Estimating original thickness and extent of the Semail Ophiolite in the eastern Oman Mountains by paleothermal indicators

The Oman Mountains preserve Permo-Mesozoic sedimentary rocks of the Arabian passive margin that were overridden during Late Cretaceous time by deep-water sediments of the Hawasina units and by the Semail Ophiolite, a portion of the Neo-Tethyan oceanic crust and upper mantle. Passive margin sequences are exposed in the Jabal Akhdar Culmination (JAC) and in the Jabal Salakh Range at the Oman Mountains thrust front.

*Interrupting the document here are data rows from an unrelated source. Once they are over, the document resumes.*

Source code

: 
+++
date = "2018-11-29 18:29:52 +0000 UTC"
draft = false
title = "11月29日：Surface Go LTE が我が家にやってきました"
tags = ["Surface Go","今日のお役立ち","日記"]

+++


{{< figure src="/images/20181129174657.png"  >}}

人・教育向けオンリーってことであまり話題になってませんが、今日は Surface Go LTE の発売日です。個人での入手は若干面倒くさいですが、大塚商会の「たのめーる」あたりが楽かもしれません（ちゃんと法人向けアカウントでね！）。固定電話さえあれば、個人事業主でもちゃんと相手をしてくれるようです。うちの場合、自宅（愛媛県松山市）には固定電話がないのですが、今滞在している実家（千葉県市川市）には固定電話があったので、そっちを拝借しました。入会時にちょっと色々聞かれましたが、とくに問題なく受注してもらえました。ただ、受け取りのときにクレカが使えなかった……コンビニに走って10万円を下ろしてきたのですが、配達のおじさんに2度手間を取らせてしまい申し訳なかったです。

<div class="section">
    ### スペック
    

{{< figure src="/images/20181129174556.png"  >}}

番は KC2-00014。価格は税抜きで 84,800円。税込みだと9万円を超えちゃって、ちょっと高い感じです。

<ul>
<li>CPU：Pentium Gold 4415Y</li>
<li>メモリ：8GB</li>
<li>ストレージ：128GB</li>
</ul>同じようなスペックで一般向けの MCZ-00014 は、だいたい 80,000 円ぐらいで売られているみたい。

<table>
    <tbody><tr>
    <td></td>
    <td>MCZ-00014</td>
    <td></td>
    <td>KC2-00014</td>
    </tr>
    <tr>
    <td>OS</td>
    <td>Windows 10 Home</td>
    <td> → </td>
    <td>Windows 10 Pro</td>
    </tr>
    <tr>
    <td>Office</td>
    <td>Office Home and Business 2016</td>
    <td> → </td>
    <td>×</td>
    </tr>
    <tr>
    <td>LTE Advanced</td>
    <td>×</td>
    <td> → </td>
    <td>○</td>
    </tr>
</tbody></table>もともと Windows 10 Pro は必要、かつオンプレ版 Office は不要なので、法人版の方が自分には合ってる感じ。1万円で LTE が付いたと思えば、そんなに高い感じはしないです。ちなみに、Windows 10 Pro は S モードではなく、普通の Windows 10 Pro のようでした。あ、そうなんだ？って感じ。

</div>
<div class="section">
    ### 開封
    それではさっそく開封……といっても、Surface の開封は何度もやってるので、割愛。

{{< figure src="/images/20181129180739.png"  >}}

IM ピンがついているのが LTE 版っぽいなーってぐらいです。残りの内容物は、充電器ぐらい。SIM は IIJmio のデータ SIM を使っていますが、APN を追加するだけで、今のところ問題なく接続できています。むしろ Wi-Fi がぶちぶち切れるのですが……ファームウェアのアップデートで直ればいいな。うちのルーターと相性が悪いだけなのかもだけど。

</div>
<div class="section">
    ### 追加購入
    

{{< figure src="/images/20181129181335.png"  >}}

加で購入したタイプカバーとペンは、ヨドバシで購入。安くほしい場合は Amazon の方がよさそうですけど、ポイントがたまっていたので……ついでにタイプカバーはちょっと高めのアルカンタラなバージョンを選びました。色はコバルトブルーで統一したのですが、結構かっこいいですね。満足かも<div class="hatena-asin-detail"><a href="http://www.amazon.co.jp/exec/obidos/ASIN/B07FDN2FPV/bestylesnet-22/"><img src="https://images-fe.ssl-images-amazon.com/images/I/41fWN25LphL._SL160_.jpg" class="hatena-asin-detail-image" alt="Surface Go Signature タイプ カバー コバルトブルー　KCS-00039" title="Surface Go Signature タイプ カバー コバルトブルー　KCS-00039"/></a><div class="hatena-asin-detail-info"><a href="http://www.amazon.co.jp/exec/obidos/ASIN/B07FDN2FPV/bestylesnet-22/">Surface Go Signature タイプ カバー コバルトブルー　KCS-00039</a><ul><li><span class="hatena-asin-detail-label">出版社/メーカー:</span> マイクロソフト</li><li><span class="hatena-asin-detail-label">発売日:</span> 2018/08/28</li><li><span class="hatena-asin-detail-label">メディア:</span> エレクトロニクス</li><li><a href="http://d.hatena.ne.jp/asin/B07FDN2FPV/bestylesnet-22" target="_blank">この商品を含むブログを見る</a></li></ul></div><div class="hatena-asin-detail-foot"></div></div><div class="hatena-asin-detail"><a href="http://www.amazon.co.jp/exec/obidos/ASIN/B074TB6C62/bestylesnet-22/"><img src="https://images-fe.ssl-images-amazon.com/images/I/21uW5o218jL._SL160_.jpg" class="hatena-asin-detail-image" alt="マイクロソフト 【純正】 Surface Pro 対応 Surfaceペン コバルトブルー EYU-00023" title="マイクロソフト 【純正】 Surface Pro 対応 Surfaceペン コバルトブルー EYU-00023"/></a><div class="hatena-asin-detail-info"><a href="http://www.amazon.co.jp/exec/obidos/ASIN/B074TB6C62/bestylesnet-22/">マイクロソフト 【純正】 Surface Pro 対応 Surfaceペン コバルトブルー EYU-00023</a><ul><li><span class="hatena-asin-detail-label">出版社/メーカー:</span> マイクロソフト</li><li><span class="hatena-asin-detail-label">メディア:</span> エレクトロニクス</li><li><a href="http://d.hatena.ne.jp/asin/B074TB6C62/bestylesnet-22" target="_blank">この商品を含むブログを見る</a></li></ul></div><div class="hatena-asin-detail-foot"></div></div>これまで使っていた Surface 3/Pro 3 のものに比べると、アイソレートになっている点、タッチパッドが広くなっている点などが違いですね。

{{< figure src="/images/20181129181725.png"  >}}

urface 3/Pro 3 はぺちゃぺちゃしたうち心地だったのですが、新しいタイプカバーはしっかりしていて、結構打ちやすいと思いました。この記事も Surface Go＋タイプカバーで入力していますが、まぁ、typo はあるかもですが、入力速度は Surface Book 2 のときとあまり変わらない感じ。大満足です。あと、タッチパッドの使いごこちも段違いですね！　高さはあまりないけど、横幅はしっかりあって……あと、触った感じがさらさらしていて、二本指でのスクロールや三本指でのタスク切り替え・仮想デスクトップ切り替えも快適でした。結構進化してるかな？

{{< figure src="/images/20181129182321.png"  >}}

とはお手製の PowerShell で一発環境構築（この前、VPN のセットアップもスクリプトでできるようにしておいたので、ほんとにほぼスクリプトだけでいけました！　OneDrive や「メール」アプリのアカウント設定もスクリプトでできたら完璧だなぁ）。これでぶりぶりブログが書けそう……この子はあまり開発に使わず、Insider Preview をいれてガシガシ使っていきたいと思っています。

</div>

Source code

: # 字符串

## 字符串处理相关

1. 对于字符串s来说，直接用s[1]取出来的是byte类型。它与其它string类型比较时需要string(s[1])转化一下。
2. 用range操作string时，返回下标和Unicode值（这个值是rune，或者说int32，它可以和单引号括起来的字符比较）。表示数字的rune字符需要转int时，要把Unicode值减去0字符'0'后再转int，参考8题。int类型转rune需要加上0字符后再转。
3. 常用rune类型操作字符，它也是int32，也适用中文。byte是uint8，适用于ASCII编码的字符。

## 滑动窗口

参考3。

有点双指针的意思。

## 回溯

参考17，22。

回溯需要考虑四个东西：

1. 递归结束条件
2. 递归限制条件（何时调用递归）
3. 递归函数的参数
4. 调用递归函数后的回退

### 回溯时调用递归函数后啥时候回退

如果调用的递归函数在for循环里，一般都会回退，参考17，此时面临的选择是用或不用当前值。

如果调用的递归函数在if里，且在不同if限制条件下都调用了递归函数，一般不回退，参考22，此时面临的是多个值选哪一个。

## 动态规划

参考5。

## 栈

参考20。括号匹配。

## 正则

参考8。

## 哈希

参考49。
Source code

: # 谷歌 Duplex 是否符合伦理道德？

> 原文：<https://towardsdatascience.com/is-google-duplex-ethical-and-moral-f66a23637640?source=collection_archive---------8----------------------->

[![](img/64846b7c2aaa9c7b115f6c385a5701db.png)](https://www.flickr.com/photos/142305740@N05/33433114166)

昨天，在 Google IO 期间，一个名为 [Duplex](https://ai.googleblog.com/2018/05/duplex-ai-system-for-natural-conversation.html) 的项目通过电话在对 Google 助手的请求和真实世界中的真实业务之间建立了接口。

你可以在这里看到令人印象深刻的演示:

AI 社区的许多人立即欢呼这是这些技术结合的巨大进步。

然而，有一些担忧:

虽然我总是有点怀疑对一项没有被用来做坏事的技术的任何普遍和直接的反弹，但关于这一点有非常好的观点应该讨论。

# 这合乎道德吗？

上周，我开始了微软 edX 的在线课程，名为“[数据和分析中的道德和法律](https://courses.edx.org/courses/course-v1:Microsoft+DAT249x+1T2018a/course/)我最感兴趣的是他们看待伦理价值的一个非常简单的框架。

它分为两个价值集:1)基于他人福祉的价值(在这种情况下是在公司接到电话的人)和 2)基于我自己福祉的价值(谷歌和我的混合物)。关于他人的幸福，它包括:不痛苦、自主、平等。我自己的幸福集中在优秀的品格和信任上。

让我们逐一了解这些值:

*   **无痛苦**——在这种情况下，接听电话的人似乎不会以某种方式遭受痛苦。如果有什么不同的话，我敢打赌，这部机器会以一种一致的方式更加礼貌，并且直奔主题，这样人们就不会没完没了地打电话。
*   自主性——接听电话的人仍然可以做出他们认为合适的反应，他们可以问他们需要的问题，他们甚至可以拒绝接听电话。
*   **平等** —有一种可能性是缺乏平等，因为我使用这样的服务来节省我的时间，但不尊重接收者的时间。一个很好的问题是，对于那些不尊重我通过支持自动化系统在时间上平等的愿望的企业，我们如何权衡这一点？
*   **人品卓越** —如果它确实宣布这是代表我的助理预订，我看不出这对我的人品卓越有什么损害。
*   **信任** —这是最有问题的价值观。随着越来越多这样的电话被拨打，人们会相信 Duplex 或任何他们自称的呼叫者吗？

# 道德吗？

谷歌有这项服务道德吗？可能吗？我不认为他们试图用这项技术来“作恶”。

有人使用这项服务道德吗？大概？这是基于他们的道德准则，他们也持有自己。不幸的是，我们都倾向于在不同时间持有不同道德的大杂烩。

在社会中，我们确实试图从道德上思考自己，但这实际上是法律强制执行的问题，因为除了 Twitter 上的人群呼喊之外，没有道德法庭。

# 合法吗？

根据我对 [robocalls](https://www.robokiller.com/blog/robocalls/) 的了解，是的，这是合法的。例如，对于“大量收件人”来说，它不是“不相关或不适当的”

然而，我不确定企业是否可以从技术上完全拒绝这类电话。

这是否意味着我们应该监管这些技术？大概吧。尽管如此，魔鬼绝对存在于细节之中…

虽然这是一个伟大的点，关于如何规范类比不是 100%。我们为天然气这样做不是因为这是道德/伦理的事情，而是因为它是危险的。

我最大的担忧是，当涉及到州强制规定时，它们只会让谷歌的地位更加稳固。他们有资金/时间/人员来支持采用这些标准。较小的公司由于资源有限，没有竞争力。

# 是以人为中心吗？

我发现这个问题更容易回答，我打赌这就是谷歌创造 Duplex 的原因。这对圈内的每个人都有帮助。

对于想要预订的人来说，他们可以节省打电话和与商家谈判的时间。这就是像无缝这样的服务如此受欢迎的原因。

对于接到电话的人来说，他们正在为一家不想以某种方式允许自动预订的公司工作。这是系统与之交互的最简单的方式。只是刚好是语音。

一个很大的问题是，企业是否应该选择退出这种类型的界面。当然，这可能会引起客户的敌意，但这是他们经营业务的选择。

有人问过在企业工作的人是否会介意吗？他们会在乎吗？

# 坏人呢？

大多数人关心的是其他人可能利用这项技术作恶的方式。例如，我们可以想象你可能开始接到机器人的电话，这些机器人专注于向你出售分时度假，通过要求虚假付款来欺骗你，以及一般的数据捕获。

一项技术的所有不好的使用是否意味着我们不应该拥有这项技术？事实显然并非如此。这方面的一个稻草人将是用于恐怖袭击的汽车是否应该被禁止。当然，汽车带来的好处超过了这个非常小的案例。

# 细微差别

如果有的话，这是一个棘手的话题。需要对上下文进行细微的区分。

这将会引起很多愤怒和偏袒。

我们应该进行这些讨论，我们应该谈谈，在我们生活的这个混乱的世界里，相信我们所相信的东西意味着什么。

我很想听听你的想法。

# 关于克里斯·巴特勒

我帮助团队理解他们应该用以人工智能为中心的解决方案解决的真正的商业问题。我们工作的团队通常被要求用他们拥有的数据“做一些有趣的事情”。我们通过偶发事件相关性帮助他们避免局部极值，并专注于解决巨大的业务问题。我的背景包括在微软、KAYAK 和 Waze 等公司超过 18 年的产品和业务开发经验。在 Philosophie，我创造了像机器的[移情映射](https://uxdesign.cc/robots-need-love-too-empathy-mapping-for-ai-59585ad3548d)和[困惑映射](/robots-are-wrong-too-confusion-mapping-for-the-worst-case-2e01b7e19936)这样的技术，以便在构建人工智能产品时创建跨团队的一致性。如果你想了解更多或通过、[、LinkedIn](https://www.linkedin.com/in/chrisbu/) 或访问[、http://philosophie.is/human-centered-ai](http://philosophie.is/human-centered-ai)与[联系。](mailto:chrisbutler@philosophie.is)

Samples of these sequences were investigated by X-ray diffraction of the clay size fraction to evaluate the thermal evolution of the subophiolite rocks and estimate the thickness and extent of the obducted ophiolites. The sedimentary succession from the northern flank of the JAC shows a clay mineral assemblage characterized by long-range ordered mixed layer I-S with an illite content between 85% and 92% and the occurrence of pyrophyllite and/or paragonite, suggesting maximum paleotemperatures between 150 and 200 °C in deep diagenetic conditions. On the southern flank of the JAC, temperature dependent clay minerals indicate maximum paleotemperatures, ranging between 120 and 150 °C, indicating a reduced ophiolite thickness towards the south. Ooid strain analyses of the subophiolite rocks from the northern flank of JAC show a component of flattening and stretching in the z-x plane as a result of plastic deformation and pressure solution. On the southern flank, such ductile deformation is absent, suggesting a brittle rheology for the subophiolite carbonates and a reduced overburden. 1D thermal modeling reveals that the sub-ophiolite units of the JAC were overthrust by 4.5 km-thick Semail Ophiolite and Hawasina units during the Coniacian, and exhumed since the Campanian. The subophiolite rocks of the Jabal Salakh Range were buried under 1.35 km of synobduction clastics and overthrust by 2 km-thick Hawasina units, suggesting a decrease of the thickness of allochthonous units from NE to SW, consistent with strain analysis and their direction of emplacement.